Good morning Mr. Gibb.
It may be hard to tell much detail from the video but maybe you can get a general idea .
Good morning Mr. Gibb.
It may be hard to tell much detail from the video but maybe you can get a general idea .
Thanks
That is a first class system but since I am only cutting wood chunks my tooth setting can be rough cut so I will stick with the hammer and punch
I found that the occasional nail can take the set out of one side of the blade in seconds
Just say NO to free wood with nails!
Use it to make charcoal. When I screen my charcoal, a large magnet on a rope is used to suck up all the nails and hinges. Then the charcoal goes into the grinder, and back onto the screening table. Nails are put into cans, smashed flat, and sold to the steel recycler. Just hauled in 280 pounds, but came home with some more steel (round stuff), and not much cash.
Yea Ray that sounds like the way I do it trade steel for steel .
In cold climates 150 days Plus needing . . . just save the nail ridden sections for the wood stove. Home. Greenhouse. Or shop. Woodstove will not care about nails or staples.
How I do it.
J-I-C Steve Unruh
I always like the screw chippers. I hadn’t seen the first one before.
I wonder about the best wooden use of this dimension.
To make logs for the heating would, it seems to me, more efficient energy.
Grinding small-sized timber is probably less energy-intensive and makes it possible to upgrade a biomass which often rotted in the forest
This is just a feeling:confused:
You could get a cook stove for the small stuff… my uncle always made us cut right down to about 1 inch for the cook stove I tend to still cut down that small for my wood stove out of habbit. I do miss the cord wood saw for the small stuff.

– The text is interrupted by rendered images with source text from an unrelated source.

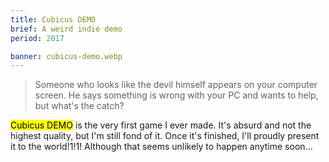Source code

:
 ```yaml
---
title: Cubicus DEMO
brief: A weird indie demo
period: 2017

banner: cubicus-demo.webp
---
```


> Someone who looks like the devil himself appears on your computer screen. He says something is wrong with your PC and wants to help, but what's the catch?

<mark class="highlight">Cubicus DEMO</mark> is the very first game I ever made. It's absurd and not the highest quality, but I'm still fond of it. Once it's finished, I'll proudly present it to the world!1!1! Although that seems unlikely to happen anytime soon...
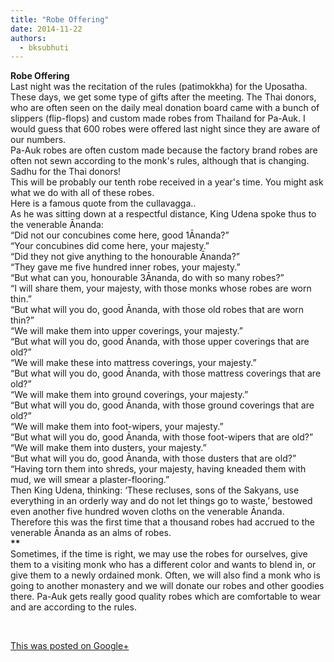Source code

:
 ```yaml
---
title: "Robe Offering"
date: 2014-11-22
authors: 
  - bksubhuti
---
```


**Robe Offering**  
Last night was the recitation of the rules (patimokkha) for the Uposatha. These days, we get some type of gifts after the meeting. The Thai donors, who are often seen on the daily meal donation board came with a bunch of slippers (flip-flops) and custom made robes from Thailand for Pa-Auk. I would guess that 600 robes were offered last night since they are aware of our numbers.  
Pa-Auk robes are often custom made because the factory brand robes are often not sewn according to the monk's rules, although that is changing.  
Sadhu for the Thai donors!  
This will be probably our tenth robe received in a year's time. You might ask what we do with all of these robes.  
Here is a famous quote from the cullavagga..  
As he was sitting down at a respectful distance, King Udena spoke thus to the venerable Ānanda:  
“Did not our concubines come here, good 1Ānanda?”  
“Your concubines did come here, your majesty.”  
“Did they not give anything to the honourable Ānanda?”  
“They gave me five hundred inner robes, your majesty.”  
“But what can you, honourable 3Ānanda, do with so many robes?”  
“I will share them, your majesty, with those monks whose robes are worn thin.”  
“But what will you do, good Ānanda, with those old robes that are worn thin?”  
“We will make them into upper coverings, your majesty.”  
“But what will you do, good Ānanda, with those upper coverings that are old?”  
“We will make these into mattress coverings, your majesty.”  
“But what will you do, good Ānanda, with those mattress coverings that are old?”  
“We will make them into ground coverings, your majesty.”  
“But what will you do, good Ānanda, with those ground coverings that are old?”  
“We will make them into foot-wipers, your majesty.”  
“But what will you do, good Ānanda, with those foot-wipers that are old?”  
“We will make them into dusters, your majesty.”  
“But what will you do, good Ānanda, with those dusters that are old?”  
“Having torn them into shreds, your majesty, having kneaded them with mud, we will smear a plaster-flooring.”  
Then King Udena, thinking: ‘These recluses, sons of the Sakyans, use everything in an orderly way and do not let things go to waste,’ bestowed even another five hundred woven cloths on the venerable Ānanda. Therefore this was the first time that a thousand robes had accrued to the venerable Ānanda as an alms of robes.  
**\*\***  
Sometimes, if the time is right, we may use the robes for ourselves, give them to a visiting monk who has a different color and wants to blend in, or give them to a newly ordained monk. Often, we will also find a monk who is going to another monastery and we will donate our robes and other goodies there. Pa-Auk gets really good quality robes which are comfortable to wear and are according to the rules.  
  
  
﻿

[This was posted on Google+](https://plus.google.com/+BhikkhuSubhuti/posts/Y1R4bRNc9um)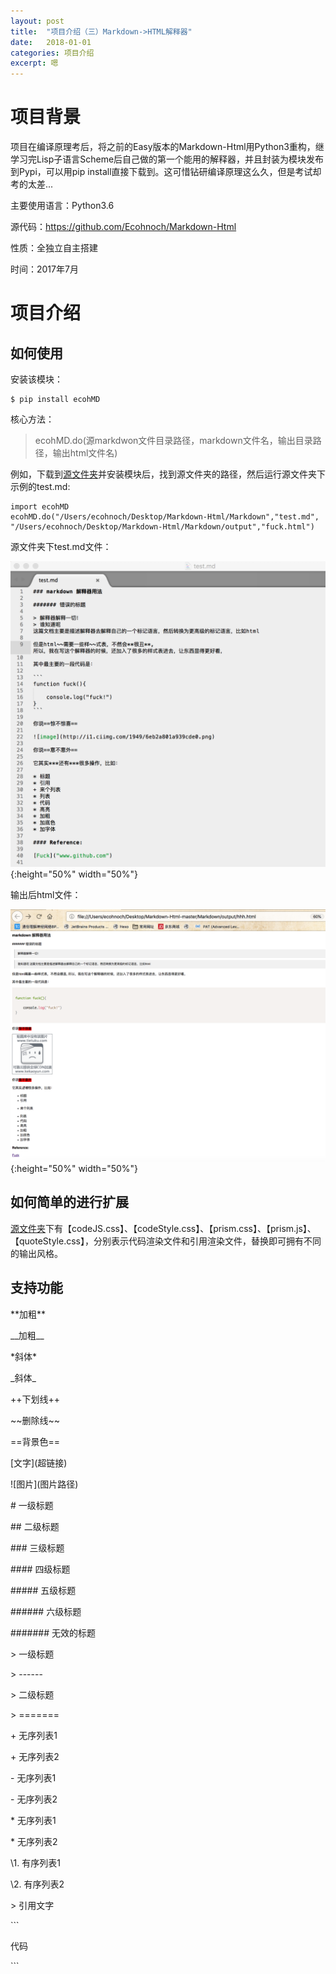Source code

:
 ```yaml
---
layout: post
title:  "项目介绍（三）Markdown->HTML解释器"
date:   2018-01-01
categories: 项目介绍
excerpt: 嗯
---
```

<script type="text/javascript" src="http://cdn.mathjax.org/mathjax/latest/MathJax.js?config=TeX-AMS-MML_HTMLorMML"></script>

<script type="text/x-mathjax-config">
    MathJax.Hub.Config({
        tex2jax: {inlineMath: [['$', '$']]},
        messageStyle: "none"
    });
</script>

# 项目背景

项目在编译原理考后，将之前的Easy版本的Markdown-Html用Python3重构，继学习完Lisp子语言Scheme后自己做的第一个能用的解释器，并且封装为模块发布到Pypi，可以用pip install直接下载到。这可惜钻研编译原理这么久，但是考试却考的太差...

主要使用语言：Python3.6

源代码：https://github.com/Ecohnoch/Markdown-Html

性质：全独立自主搭建

时间：2017年7月


# 项目介绍

## 如何使用

安装该模块：

```
$ pip install ecohMD
```

核心方法：

> ecohMD.do(源markdwon文件目录路径，markdown文件名，输出目录路径，输出html文件名)

例如，下载到[源文件夹](https://github.com/Ecohnoch/Markdown-Html)并安装模块后，找到源文件夹的路径，然后运行源文件夹下示例的test.md:

```
import ecohMD
ecohMD.do("/Users/ecohnoch/Desktop/Markdown-Html/Markdown","test.md", "/Users/ecohnoch/Desktop/Markdown-Html/Markdown/output","fuck.html")
```

源文件夹下test.md文件：

![image](/img/markdown.png){:height="50%" width="50%"}

输出后html文件：

![image](/img/markdown2.png){:height="50%" width="50%"}

## 如何简单的进行扩展

[源文件夹](https://github.com/Ecohnoch/Markdown-Html)下有【codeJS.css】、【codeStyle.css】、【prism.css】、【prism.js】、【quoteStyle.css】，分别表示代码渲染文件和引用渲染文件，替换即可拥有不同的输出风格。

## 支持功能

\*\*加粗\*\*

\_\_加粗\_\_

\*斜体\*

\_斜体\_

\+\+下划线\+\+

\~\~删除线\~\~

\=\=背景色\=\=

\[文字\]\(超链接\)

\!\[图片\]\(图片路径\)

\# 一级标题

\## 二级标题 		

\### 三级标题 	 	

\#### 四级标题 	

\##### 五级标题 	

\###### 六级标题 	

\####### 无效的标题 	

\> 一级标题 	

\> \------

\> 二级标题 	

\> \=======

\+ 无序列表1 		

\+ 无序列表2

\- 无序列表1 	

\- 无序列表2

\* 无序列表1 	

\* 无序列表2

\1. 有序列表1 	

\2. 有序列表2

\> 引用文字

\`\`\`

代码

\`\`\`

I keep thinking the chunker Wayne and Chris use looks like the best small wood processing to me. Someday I will find the right tractor and budget to go that route for my haying. I hope I can cut the big stuff into fire wood and the tops into tractor fuel thus not adding too much work as I have to clean the tops up anyway.
Someone from costa rica made one to do like 2-3" growths of something like bamboo that could be coppiced. They said it worked well for their purpose. I kind of like the design because it is a bit less energy intensive, it self-feeds, and it operates at a bit slower of a speed. It is harder because you really want a pretty accurate screw, they are harder to sharpen and keeping it in adjustment can be trickier.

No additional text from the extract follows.